(What is required): Transcribe every record exactly, omitting none.

____ Records provided

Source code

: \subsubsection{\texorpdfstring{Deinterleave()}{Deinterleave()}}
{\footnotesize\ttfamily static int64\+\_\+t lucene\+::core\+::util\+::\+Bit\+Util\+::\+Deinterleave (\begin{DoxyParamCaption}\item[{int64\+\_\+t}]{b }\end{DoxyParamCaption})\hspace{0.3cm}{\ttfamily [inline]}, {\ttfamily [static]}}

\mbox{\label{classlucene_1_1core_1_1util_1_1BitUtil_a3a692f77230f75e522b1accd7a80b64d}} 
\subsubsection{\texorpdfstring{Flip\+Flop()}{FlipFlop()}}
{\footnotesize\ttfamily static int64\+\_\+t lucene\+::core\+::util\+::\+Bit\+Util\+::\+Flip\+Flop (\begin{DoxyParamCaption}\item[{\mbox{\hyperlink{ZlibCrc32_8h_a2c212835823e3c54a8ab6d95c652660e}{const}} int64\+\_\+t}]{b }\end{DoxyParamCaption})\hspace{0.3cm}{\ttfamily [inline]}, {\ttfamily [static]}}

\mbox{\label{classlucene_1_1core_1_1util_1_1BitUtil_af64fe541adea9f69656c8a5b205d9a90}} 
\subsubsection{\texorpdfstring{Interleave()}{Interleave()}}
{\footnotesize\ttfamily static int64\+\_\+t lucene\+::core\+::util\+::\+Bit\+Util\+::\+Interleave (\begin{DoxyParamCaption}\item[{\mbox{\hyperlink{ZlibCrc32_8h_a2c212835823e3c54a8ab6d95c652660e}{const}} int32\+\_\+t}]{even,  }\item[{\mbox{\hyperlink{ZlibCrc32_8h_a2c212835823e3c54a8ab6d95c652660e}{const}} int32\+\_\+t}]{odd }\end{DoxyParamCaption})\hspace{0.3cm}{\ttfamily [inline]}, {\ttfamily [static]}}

________

(Exercise answer):
Source code

: \subsubsection{\texorpdfstring{Deinterleave()}{Deinterleave()}}
{\footnotesize\ttfamily static int64\+\_\+t lucene\+::core\+::util\+::\+Bit\+Util\+::\+Deinterleave (\begin{DoxyParamCaption}\item[{int64\+\_\+t}]{b }\end{DoxyParamCaption})\hspace{0.3cm}{\ttfamily [inline]}, {\ttfamily [static]}}

\mbox{\label{classlucene_1_1core_1_1util_1_1BitUtil_a3a692f77230f75e522b1accd7a80b64d}} 
\subsubsection{\texorpdfstring{Flip\+Flop()}{FlipFlop()}}
{\footnotesize\ttfamily static int64\+\_\+t lucene\+::core\+::util\+::\+Bit\+Util\+::\+Flip\+Flop (\begin{DoxyParamCaption}\item[{\mbox{\hyperlink{ZlibCrc32_8h_a2c212835823e3c54a8ab6d95c652660e}{const}} int64\+\_\+t}]{b }\end{DoxyParamCaption})\hspace{0.3cm}{\ttfamily [inline]}, {\ttfamily [static]}}

\mbox{\label{classlucene_1_1core_1_1util_1_1BitUtil_af64fe541adea9f69656c8a5b205d9a90}} 
\subsubsection{\texorpdfstring{Interleave()}{Interleave()}}
{\footnotesize\ttfamily static int64\+\_\+t lucene\+::core\+::util\+::\+Bit\+Util\+::\+Interleave (\begin{DoxyParamCaption}\item[{\mbox{\hyperlink{ZlibCrc32_8h_a2c212835823e3c54a8ab6d95c652660e}{const}} int32\+\_\+t}]{even,  }\item[{\mbox{\hyperlink{ZlibCrc32_8h_a2c212835823e3c54a8ab6d95c652660e}{const}} int32\+\_\+t}]{odd }\end{DoxyParamCaption})\hspace{0.3cm}{\ttfamily [inline]}, {\ttfamily [static]}}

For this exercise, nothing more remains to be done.